Unpacking groceries is a straightforward albeit tedious task: You reach into a bag, feel around for an item, and pull it out. A quick glance will tell you what the item is and where it should be stored. Now engineers from MIT and Princeton University have developed a robotic system that may one day lend a hand with this household chore, as well as assist in other picking and sorting tasks, from organising products in a warehouse to clearing debris from a disaster zone.
The team’s 'pick-and-place' system consists of a standard industrial robotic arm that the researchers outfitted with a custom gripper and suction cup.
They developed an 'object-agnostic' grasping algorithm that enables the robot to assess a bin of random objects and determine the best way to grip or suction onto an item amid the clutter, without having to know anything about the object before picking it up.
Once it has successfully grasped an item, the robot lifts it out from the bin. A set of cameras then takes images of the object from various angles, and with the help of a new image-matching algorithm the robot can compare the images of the picked object with a library of other images to find the closest match. In this way, the robot identifies the object, then stows it away in a separate bin.
In general, the robot follows a “grasp-first-then-recognise” workflow, which turns out to be an effective sequence compared to other pick-and-place technologies.

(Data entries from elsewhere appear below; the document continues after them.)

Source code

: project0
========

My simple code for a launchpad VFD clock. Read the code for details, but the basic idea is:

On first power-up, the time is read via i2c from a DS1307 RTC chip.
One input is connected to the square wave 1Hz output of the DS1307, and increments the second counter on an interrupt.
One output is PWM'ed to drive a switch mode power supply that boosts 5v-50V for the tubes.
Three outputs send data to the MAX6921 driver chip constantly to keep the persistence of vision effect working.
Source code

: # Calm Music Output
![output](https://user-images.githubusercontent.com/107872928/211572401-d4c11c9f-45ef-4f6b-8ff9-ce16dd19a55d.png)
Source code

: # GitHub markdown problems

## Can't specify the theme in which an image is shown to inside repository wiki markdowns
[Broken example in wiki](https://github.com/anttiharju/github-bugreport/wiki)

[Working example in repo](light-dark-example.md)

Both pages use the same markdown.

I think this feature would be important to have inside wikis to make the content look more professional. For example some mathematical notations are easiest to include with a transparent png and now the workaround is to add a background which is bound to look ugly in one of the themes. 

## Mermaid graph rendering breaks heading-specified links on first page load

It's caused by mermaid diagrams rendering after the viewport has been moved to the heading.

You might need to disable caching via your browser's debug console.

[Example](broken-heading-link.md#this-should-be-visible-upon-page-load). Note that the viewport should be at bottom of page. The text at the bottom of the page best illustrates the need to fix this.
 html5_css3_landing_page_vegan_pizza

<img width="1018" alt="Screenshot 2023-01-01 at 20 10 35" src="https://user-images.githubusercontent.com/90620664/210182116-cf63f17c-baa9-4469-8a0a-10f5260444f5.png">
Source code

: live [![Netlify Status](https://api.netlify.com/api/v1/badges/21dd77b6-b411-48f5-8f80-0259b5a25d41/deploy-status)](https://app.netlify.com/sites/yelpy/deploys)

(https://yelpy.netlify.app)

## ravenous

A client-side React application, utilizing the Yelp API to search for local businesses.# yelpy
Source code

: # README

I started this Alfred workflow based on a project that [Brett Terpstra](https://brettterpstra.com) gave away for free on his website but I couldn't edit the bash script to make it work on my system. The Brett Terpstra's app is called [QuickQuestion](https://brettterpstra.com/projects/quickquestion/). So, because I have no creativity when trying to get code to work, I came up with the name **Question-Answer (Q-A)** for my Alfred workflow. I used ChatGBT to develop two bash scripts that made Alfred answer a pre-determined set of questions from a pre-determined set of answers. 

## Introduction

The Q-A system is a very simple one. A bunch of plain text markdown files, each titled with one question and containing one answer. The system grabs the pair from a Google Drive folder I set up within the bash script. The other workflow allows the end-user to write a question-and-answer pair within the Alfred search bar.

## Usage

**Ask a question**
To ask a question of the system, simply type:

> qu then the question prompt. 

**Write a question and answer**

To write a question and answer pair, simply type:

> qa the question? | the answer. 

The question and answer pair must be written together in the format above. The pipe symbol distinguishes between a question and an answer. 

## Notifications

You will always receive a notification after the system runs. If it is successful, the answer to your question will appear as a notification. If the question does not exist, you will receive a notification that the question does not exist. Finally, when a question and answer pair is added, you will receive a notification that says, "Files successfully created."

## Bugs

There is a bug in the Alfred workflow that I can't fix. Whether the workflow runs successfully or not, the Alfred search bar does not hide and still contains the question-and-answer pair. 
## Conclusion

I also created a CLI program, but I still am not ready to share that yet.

“This can be applied to warehouse sorting, but also may be used to pick things from your kitchen cabinet or clear debris after an accident. There are many situations where picking technologies could have an impact,” says Alberto Rodriguez, the Walter Henry Gale Career Development Professor in Mechanical Engineering at MIT.
Rodriguez and his colleagues at MIT and Princeton will present a paper detailing their system at the IEEE International Conference on Robotics and Automation. While pick-and-place technologies may have many uses, existing systems are typically designed to function only in tightly controlled environments.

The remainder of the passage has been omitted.